**TO DO:**
Find the string "toutes" in the data, and copy out each line that has it.

**INFORMATION GIVEN:**
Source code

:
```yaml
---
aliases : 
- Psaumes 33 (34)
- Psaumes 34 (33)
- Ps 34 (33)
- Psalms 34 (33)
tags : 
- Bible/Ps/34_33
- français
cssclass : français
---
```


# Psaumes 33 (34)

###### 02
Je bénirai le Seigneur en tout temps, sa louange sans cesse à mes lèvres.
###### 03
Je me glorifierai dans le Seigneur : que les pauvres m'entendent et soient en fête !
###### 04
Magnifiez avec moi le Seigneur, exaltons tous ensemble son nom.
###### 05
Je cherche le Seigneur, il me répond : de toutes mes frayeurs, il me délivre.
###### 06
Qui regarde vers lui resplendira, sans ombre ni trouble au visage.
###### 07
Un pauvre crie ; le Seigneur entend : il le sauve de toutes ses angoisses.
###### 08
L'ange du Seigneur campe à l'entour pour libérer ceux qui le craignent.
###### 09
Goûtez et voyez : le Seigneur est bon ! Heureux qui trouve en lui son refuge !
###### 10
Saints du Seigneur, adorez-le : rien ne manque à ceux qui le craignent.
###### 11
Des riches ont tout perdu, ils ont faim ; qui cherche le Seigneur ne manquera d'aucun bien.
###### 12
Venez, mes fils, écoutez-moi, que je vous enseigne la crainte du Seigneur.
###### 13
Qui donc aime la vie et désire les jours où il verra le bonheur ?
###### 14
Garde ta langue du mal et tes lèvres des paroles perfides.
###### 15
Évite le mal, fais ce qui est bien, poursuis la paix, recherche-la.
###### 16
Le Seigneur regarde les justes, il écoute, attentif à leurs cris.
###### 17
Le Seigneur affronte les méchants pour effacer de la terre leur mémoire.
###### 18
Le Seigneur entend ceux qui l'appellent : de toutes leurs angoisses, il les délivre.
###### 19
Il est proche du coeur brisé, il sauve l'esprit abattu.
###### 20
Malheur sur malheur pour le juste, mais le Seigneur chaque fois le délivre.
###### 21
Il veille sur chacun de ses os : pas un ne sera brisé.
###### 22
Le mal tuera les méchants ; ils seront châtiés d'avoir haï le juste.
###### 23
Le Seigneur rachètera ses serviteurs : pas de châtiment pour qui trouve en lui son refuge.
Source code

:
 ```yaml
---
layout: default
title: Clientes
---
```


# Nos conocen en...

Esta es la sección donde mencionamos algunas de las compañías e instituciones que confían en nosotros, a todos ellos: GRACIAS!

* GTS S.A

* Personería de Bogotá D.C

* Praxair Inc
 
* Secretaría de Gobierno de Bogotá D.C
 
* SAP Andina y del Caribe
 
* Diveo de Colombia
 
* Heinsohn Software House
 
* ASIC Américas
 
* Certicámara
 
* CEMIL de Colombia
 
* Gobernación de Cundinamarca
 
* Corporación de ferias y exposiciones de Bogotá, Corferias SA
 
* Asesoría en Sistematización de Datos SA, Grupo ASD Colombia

**TASK RESULT:**
Je cherche le Seigneur, il me répond : de toutes mes frayeurs, il me délivre.
Un pauvre crie ; le Seigneur entend : il le sauve de toutes ses angoisses.
Le Seigneur entend ceux qui l'appellent : de toutes leurs angoisses, il les délivre.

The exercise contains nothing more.